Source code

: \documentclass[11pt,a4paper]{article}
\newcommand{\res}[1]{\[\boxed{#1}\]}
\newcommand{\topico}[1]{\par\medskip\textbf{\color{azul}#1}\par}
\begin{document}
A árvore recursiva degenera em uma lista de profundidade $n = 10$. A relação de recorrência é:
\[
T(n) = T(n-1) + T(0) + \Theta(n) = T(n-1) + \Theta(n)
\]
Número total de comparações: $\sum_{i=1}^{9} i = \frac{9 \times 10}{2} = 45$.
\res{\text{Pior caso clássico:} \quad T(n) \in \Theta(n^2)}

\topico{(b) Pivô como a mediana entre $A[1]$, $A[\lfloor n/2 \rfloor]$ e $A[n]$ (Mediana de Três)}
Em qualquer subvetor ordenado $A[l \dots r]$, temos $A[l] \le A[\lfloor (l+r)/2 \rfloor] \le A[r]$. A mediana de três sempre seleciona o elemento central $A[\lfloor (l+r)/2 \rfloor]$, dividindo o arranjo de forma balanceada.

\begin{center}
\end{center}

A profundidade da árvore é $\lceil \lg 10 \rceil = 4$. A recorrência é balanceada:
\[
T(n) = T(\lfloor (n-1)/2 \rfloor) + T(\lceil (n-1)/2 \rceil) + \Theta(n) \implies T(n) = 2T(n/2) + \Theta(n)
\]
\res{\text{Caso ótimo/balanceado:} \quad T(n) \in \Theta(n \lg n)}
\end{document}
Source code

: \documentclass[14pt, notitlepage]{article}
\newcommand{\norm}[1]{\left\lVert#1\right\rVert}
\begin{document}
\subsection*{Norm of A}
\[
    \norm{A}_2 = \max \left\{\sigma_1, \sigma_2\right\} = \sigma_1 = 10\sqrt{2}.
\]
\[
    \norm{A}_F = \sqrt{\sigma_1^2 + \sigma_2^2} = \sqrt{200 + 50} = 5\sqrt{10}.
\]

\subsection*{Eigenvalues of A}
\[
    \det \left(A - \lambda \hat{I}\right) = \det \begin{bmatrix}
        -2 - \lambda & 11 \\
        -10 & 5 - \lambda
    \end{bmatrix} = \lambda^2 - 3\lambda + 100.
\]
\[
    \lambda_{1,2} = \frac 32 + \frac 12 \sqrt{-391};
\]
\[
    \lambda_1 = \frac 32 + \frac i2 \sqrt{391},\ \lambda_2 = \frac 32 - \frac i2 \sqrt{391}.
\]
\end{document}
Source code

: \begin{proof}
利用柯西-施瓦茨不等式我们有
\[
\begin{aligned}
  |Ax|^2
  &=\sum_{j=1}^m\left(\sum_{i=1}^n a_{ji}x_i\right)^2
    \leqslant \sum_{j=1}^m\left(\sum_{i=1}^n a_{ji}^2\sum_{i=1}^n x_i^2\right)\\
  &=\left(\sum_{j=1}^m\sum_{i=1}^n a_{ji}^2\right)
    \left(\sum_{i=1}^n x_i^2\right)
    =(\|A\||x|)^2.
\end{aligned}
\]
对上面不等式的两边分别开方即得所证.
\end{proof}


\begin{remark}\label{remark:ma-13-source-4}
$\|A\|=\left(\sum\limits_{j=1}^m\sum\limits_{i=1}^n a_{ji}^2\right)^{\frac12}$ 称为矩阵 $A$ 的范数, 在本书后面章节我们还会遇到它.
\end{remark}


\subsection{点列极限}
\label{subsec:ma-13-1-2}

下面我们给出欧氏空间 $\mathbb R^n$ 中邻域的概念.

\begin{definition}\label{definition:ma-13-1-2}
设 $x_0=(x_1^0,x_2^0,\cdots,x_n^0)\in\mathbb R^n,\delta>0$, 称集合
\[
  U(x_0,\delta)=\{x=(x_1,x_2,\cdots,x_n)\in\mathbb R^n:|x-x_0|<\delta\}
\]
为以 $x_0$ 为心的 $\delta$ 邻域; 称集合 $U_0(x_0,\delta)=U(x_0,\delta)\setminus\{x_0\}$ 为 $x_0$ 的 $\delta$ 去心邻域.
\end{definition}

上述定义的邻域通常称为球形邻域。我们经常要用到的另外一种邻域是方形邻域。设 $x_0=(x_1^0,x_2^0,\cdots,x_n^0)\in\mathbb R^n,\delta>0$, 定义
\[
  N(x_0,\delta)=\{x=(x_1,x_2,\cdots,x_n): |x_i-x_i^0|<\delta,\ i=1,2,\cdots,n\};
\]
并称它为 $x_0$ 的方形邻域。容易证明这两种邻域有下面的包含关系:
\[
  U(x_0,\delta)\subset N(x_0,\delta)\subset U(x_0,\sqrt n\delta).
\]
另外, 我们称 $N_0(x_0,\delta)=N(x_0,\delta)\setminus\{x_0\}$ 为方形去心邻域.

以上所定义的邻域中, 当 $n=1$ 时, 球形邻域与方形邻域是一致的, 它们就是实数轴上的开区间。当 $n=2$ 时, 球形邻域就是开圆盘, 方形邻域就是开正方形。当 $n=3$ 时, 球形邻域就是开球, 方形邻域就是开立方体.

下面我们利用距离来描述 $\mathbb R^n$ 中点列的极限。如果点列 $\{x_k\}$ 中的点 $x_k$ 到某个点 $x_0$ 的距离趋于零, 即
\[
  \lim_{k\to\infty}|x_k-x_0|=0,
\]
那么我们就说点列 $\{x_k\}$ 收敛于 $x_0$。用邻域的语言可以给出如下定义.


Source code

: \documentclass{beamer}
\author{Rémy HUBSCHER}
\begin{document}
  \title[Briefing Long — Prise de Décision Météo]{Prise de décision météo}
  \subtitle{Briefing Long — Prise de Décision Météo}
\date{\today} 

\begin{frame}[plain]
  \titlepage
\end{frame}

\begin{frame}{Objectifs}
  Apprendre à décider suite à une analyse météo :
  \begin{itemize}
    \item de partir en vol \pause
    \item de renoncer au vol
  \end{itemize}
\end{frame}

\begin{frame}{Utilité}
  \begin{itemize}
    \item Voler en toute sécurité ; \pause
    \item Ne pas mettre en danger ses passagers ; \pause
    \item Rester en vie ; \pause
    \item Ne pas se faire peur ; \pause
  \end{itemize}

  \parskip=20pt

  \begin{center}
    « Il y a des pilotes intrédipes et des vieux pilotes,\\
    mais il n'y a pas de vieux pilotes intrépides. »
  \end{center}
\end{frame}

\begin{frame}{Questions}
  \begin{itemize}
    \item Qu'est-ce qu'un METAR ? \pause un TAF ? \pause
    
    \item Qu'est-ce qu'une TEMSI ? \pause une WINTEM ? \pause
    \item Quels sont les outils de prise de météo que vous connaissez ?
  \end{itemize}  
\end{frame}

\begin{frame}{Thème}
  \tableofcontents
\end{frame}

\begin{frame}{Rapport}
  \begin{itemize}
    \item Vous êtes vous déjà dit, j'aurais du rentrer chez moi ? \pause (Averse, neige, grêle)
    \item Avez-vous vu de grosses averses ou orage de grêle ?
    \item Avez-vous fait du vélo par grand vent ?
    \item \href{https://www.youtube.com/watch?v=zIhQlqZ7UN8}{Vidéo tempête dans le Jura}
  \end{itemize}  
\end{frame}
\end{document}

- _ASSIGNMENT_: Return the data from the top line through the bottom line exactly.

- _RESPONSE BOX_:
Source code

: \documentclass[11pt,a4paper]{article}
\newcommand{\res}[1]{\[\boxed{#1}\]}
\newcommand{\topico}[1]{\par\medskip\textbf{\color{azul}#1}\par}
\begin{document}
A árvore recursiva degenera em uma lista de profundidade $n = 10$. A relação de recorrência é:
\[
T(n) = T(n-1) + T(0) + \Theta(n) = T(n-1) + \Theta(n)
\]
Número total de comparações: $\sum_{i=1}^{9} i = \frac{9 \times 10}{2} = 45$.
\res{\text{Pior caso clássico:} \quad T(n) \in \Theta(n^2)}

\topico{(b) Pivô como a mediana entre $A[1]$, $A[\lfloor n/2 \rfloor]$ e $A[n]$ (Mediana de Três)}
Em qualquer subvetor ordenado $A[l \dots r]$, temos $A[l] \le A[\lfloor (l+r)/2 \rfloor] \le A[r]$. A mediana de três sempre seleciona o elemento central $A[\lfloor (l+r)/2 \rfloor]$, dividindo o arranjo de forma balanceada.

\begin{center}
\end{center}

A profundidade da árvore é $\lceil \lg 10 \rceil = 4$. A recorrência é balanceada:
\[
T(n) = T(\lfloor (n-1)/2 \rfloor) + T(\lceil (n-1)/2 \rceil) + \Theta(n) \implies T(n) = 2T(n/2) + \Theta(n)
\]
\res{\text{Caso ótimo/balanceado:} \quad T(n) \in \Theta(n \lg n)}
\end{document}
Source code

: \documentclass[14pt, notitlepage]{article}
\newcommand{\norm}[1]{\left\lVert#1\right\rVert}
\begin{document}
\subsection*{Norm of A}
\[
    \norm{A}_2 = \max \left\{\sigma_1, \sigma_2\right\} = \sigma_1 = 10\sqrt{2}.
\]
\[
    \norm{A}_F = \sqrt{\sigma_1^2 + \sigma_2^2} = \sqrt{200 + 50} = 5\sqrt{10}.
\]

\subsection*{Eigenvalues of A}
\[
    \det \left(A - \lambda \hat{I}\right) = \det \begin{bmatrix}
        -2 - \lambda & 11 \\
        -10 & 5 - \lambda
    \end{bmatrix} = \lambda^2 - 3\lambda + 100.
\]
\[
    \lambda_{1,2} = \frac 32 + \frac 12 \sqrt{-391};
\]
\[
    \lambda_1 = \frac 32 + \frac i2 \sqrt{391},\ \lambda_2 = \frac 32 - \frac i2 \sqrt{391}.
\]
\end{document}
Source code

: \begin{proof}
利用柯西-施瓦茨不等式我们有
\[
\begin{aligned}
  |Ax|^2
  &=\sum_{j=1}^m\left(\sum_{i=1}^n a_{ji}x_i\right)^2
    \leqslant \sum_{j=1}^m\left(\sum_{i=1}^n a_{ji}^2\sum_{i=1}^n x_i^2\right)\\
  &=\left(\sum_{j=1}^m\sum_{i=1}^n a_{ji}^2\right)
    \left(\sum_{i=1}^n x_i^2\right)
    =(\|A\||x|)^2.
\end{aligned}
\]
对上面不等式的两边分别开方即得所证.
\end{proof}


\begin{remark}\label{remark:ma-13-source-4}
$\|A\|=\left(\sum\limits_{j=1}^m\sum\limits_{i=1}^n a_{ji}^2\right)^{\frac12}$ 称为矩阵 $A$ 的范数, 在本书后面章节我们还会遇到它.
\end{remark}


\subsection{点列极限}
\label{subsec:ma-13-1-2}

下面我们给出欧氏空间 $\mathbb R^n$ 中邻域的概念.

\begin{definition}\label{definition:ma-13-1-2}
设 $x_0=(x_1^0,x_2^0,\cdots,x_n^0)\in\mathbb R^n,\delta>0$, 称集合
\[
  U(x_0,\delta)=\{x=(x_1,x_2,\cdots,x_n)\in\mathbb R^n:|x-x_0|<\delta\}
\]
为以 $x_0$ 为心的 $\delta$ 邻域; 称集合 $U_0(x_0,\delta)=U(x_0,\delta)\setminus\{x_0\}$ 为 $x_0$ 的 $\delta$ 去心邻域.
\end{definition}

上述定义的邻域通常称为球形邻域。我们经常要用到的另外一种邻域是方形邻域。设 $x_0=(x_1^0,x_2^0,\cdots,x_n^0)\in\mathbb R^n,\delta>0$, 定义
\[
  N(x_0,\delta)=\{x=(x_1,x_2,\cdots,x_n): |x_i-x_i^0|<\delta,\ i=1,2,\cdots,n\};
\]
并称它为 $x_0$ 的方形邻域。容易证明这两种邻域有下面的包含关系:
\[
  U(x_0,\delta)\subset N(x_0,\delta)\subset U(x_0,\sqrt n\delta).
\]
另外, 我们称 $N_0(x_0,\delta)=N(x_0,\delta)\setminus\{x_0\}$ 为方形去心邻域.

以上所定义的邻域中, 当 $n=1$ 时, 球形邻域与方形邻域是一致的, 它们就是实数轴上的开区间。当 $n=2$ 时, 球形邻域就是开圆盘, 方形邻域就是开正方形。当 $n=3$ 时, 球形邻域就是开球, 方形邻域就是开立方体.

下面我们利用距离来描述 $\mathbb R^n$ 中点列的极限。如果点列 $\{x_k\}$ 中的点 $x_k$ 到某个点 $x_0$ 的距离趋于零, 即
\[
  \lim_{k\to\infty}|x_k-x_0|=0,
\]
那么我们就说点列 $\{x_k\}$ 收敛于 $x_0$。用邻域的语言可以给出如下定义.


Source code

: \documentclass{beamer}
\author{Rémy HUBSCHER}
\begin{document}
  \title[Briefing Long — Prise de Décision Météo]{Prise de décision météo}
  \subtitle{Briefing Long — Prise de Décision Météo}
\date{\today} 

\begin{frame}[plain]
  \titlepage
\end{frame}

\begin{frame}{Objectifs}
  Apprendre à décider suite à une analyse météo :
  \begin{itemize}
    \item de partir en vol \pause
    \item de renoncer au vol
  \end{itemize}
\end{frame}

\begin{frame}{Utilité}
  \begin{itemize}
    \item Voler en toute sécurité ; \pause
    \item Ne pas mettre en danger ses passagers ; \pause
    \item Rester en vie ; \pause
    \item Ne pas se faire peur ; \pause
  \end{itemize}

  \parskip=20pt

  \begin{center}
    « Il y a des pilotes intrédipes et des vieux pilotes,\\
    mais il n'y a pas de vieux pilotes intrépides. »
  \end{center}
\end{frame}

\begin{frame}{Questions}
  \begin{itemize}
    \item Qu'est-ce qu'un METAR ? \pause un TAF ? \pause
    
    \item Qu'est-ce qu'une TEMSI ? \pause une WINTEM ? \pause
    \item Quels sont les outils de prise de météo que vous connaissez ?
  \end{itemize}  
\end{frame}

\begin{frame}{Thème}
  \tableofcontents
\end{frame}

\begin{frame}{Rapport}
  \begin{itemize}
    \item Vous êtes vous déjà dit, j'aurais du rentrer chez moi ? \pause (Averse, neige, grêle)
    \item Avez-vous vu de grosses averses ou orage de grêle ?
    \item Avez-vous fait du vélo par grand vent ?
    \item \href{https://www.youtube.com/watch?v=zIhQlqZ7UN8}{Vidéo tempête dans le Jura}
  \end{itemize}  
\end{frame}
\end{document}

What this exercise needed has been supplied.